Use the REPLACE() function to convert different delimiters into the same delimiter.
Use the REPLACE() function to inject XML closing and opening tags to create an XML fragment
Use the CAST(expr AS XML) function to convert the above fragment into the XML data type
Use OUTER APPLY to apply the table-valued function nodes() to split the XML fragment into its constituent XML tags. This returns each XML tag on a separate row.
Extract just the value from the XML tag using the value() function, and returns the value using the specified data type.

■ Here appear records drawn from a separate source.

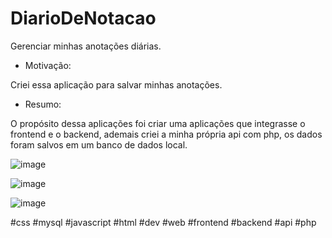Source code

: # DiarioDeNotacao
Gerenciar minhas anotações diárias.

- Motivação:

Criei essa aplicação para salvar minhas anotações.

- Resumo:

O propósito dessa aplicações foi criar uma aplicações que integrasse o frontend e o backend, ademais criei a minha própria api com php, os dados foram salvos em um banco de dados local.

![image](https://user-images.githubusercontent.com/104912054/202690545-e8da20d3-ba49-4fad-8ef0-e139d6db5dcd.png)

![image](https://user-images.githubusercontent.com/104912054/202690604-5b6ed6be-ddef-43ee-b166-805d7dd00e09.png)

![image](https://user-images.githubusercontent.com/104912054/202690667-30cdd12d-c67b-4dac-8732-64d72ccbbbfc.png)

#css #mysql #javascript #html #dev #web #frontend #backend #api #php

Append a comma after the above-mentioned value.
Note that these values are returned on separate rows. The usage of the DISTINCT keyword now removes duplicate rows (i.e. values).
Use the FOR XML PATH('') clause to concatenate the values across multiple rows into a single row.
Query
Putting the above approach in query form:
SELECT DISTINCT PivotedTable.PivotedColumn.value('.','nvarchar(max)') + ','
FROM (
-- This query returns the following in theDataXml column:
-- <tag>test1</tag><tag>test2</tag><tag>test1</tag><tag>test2</tag><tag>test3</tag><tag>test4</tag><tag>test4</tag><tag>test4</tag>
-- i.e. it has turned the original delimited data into an XML fragment
SELECT
DataTable.DataColumn AS DataRaw
, CAST(
'<tag>'
-- First replace commas with pipes to have only a single delimiter
-- Then replace the pipe delimiters with a closing and opening tag
+ replace(replace(DataTable.DataColumn, ',','|'), '|','</tag><tag>')

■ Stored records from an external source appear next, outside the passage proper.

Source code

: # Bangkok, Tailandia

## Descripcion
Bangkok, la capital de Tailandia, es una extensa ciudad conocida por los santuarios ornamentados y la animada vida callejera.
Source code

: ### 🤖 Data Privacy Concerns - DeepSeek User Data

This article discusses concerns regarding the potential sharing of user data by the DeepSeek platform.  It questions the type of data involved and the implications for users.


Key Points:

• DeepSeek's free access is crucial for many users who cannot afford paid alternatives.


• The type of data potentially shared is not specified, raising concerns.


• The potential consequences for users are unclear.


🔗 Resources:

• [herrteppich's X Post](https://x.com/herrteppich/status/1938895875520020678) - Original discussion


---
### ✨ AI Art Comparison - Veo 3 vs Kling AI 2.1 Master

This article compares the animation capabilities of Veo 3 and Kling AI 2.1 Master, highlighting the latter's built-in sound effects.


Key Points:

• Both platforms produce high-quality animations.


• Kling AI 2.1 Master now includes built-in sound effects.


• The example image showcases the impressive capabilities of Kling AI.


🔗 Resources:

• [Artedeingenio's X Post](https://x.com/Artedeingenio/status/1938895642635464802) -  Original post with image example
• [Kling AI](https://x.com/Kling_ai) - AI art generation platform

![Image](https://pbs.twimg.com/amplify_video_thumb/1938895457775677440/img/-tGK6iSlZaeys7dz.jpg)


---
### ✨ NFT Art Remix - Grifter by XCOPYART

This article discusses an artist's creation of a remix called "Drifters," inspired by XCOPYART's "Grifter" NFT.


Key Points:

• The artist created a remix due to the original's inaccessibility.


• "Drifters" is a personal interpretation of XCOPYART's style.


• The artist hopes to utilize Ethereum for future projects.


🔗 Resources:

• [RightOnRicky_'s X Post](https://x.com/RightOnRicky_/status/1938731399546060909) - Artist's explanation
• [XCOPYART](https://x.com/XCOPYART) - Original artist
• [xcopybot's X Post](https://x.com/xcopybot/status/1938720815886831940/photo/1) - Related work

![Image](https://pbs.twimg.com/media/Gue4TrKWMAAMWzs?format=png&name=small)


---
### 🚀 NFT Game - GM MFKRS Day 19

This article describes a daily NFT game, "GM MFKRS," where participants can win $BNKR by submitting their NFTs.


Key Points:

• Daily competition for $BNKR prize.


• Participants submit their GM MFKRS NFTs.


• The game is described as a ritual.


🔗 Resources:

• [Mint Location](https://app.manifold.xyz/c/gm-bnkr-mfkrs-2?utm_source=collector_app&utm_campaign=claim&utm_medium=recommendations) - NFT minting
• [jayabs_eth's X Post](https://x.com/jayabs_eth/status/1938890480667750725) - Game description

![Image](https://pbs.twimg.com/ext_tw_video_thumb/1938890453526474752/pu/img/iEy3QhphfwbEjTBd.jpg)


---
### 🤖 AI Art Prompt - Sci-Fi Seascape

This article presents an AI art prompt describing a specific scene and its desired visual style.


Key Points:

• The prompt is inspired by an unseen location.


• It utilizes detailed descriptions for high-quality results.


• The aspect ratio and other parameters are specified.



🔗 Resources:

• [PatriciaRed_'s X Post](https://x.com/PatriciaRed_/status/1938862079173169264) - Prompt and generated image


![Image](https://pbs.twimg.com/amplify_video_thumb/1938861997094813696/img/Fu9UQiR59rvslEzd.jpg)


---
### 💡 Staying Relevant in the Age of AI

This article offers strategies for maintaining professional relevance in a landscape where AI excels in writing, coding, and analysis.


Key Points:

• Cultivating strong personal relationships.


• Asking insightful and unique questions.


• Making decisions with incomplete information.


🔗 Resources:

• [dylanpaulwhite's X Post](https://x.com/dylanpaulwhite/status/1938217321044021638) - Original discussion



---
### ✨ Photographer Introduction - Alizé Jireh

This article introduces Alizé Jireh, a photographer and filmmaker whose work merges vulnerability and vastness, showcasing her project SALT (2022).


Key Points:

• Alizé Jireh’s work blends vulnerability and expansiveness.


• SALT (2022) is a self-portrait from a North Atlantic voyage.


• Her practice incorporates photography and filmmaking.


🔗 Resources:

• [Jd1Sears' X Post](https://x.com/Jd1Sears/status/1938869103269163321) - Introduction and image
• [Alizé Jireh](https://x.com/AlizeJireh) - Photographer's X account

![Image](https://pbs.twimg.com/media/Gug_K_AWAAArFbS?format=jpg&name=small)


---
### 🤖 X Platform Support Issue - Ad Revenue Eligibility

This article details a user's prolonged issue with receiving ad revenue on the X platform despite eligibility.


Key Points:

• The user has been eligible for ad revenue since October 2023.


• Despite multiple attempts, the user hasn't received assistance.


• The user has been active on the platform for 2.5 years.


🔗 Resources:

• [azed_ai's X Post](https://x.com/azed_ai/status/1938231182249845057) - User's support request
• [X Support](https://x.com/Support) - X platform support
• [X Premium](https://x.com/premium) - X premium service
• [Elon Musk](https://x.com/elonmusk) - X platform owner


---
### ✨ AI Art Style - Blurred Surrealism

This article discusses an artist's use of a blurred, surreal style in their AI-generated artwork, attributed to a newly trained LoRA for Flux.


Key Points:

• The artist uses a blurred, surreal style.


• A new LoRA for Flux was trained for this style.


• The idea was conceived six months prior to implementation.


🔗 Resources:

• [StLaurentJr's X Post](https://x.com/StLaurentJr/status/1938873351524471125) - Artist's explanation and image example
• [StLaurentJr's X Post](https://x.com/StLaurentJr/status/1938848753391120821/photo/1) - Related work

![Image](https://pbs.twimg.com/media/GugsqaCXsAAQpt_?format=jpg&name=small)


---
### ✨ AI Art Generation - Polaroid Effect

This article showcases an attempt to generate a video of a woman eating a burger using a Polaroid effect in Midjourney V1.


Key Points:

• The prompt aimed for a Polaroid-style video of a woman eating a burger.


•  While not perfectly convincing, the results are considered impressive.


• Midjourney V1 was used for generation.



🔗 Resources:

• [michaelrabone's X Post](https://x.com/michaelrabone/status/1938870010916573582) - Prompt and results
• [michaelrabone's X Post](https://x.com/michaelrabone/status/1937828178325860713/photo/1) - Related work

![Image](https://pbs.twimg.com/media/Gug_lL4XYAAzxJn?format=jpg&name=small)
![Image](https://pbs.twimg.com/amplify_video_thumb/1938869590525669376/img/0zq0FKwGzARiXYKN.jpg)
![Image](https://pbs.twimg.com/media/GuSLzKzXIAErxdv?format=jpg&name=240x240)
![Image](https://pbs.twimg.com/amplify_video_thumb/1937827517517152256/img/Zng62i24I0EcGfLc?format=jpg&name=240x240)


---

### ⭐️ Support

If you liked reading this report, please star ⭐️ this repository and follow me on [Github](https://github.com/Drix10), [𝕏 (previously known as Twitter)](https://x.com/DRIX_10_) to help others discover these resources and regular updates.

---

-- Add a final set of closing tags
+ '</tag>'
AS XML) AS DataXml
FROM ( SELECT 'test1,test2,test1|test2,test3|test4,test4|test4' AS DataColumn) AS DataTable
) AS x
OUTER APPLY DataXml.nodes('tag') AS PivotedTable(PivotedColumn)
-- Running the query without the following line will return the data in separate rows
-- Running the query with the following line returns the rows concatenated, i.e. it returns:
-- test1,test2,test3,test4,
FOR XML PATH('')
Input & Result
Given the input:
test1,test2,test1|test2,test3|test4,test4|test4
The above query will return the result:
test1,test2,test3,test4,
Notice the trailing comma at the end. I'll leave it as an exercise to you to remove that.
EDIT: Count of Duplicates
OP requested in a comment "how do i get t5he count of duplicates as well? in a seperate column".

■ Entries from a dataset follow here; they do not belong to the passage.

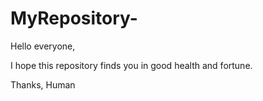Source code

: # MyRepository-

Hello everyone,

I hope this repository finds you in good health and fortune. 

Thanks,
Human
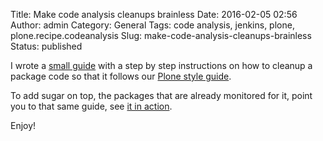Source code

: Title: Make code analysis cleanups brainless
Date: 2016-02-05 02:56
Author: admin
Category: General
Tags: code analysis, jenkins, plone, plone.recipe.codeanalysis
Slug: make-code-analysis-cleanups-brainless
Status: published

I wrote a [small guide](https://github.com/plone/jenkins.plone.org/blob/master/docs/source/run-qa-on-package.rst) with a step by step instructions on how to cleanup a package code so that it follows our [Plone style guide](http://docs.plone.org/develop/styleguide/python.html).

To add sugar on top, the packages that are already monitored for it, point you to that same guide, see [it in action](https://github.com/plone/plone.app.discussion/pull/83).

Enjoy!
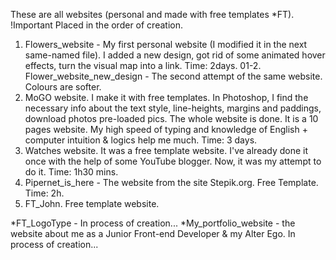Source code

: These are all websites (personal and made with free templates *FT). 
!Important Placed in the order of creation. 

01. Flowers_website - My first personal website (I modified it in the next same-named file). I added a new design, got rid of some animated hover effects, turn the visual map into a link. Time: 2days.
01-2. Flower_website_new_design - The second attempt of the same website. Colours are softer. 
02. MoGO website. I make it with free templates. In Photoshop, I find the necessary info about the text style, line-heights, margins and paddings, download photos pre-loaded pics. The whole website is done. It is a 10 pages website. My high speed of typing and knowledge of English + computer intuition & logics help me much. Time: 3 days. 
03. Watches website. It was a free template website. I've already done it once with the help of some YouTube blogger. Now, it was my attempt to do it. Time: 1h30 mins.
04. Pipernet_is_here - The website from the site Stepik.org. Free Template. Time: 2h.
05. FT_John. Free template website. 

*FT_LogoType  - In process of creation...
*My_portfolio_website - the website about me as a Junior Front-end Developer & my Alter Ego. In process of creation...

The simplest way would be to use the above query but remove the last line FOR XML PATH(''). Then, counting all values and distinct values returned by the SELECT expression in the above query (i.e. PivotedTable.PivotedColumn.value('.','nvarchar(max)')). The difference between the count of all values and the count of distinct values is the count of duplicate values.
SELECT
COUNT(PivotedTable.PivotedColumn.value('.','nvarchar(max)')) AS CountOfAllValues
, COUNT(DISTINCT PivotedTable.PivotedColumn.value('.','nvarchar(max)')) AS CountOfUniqueValues
-- The difference of the previous two counts is the number of duplicate values
, COUNT(PivotedTable.PivotedColumn.value('.','nvarchar(max)'))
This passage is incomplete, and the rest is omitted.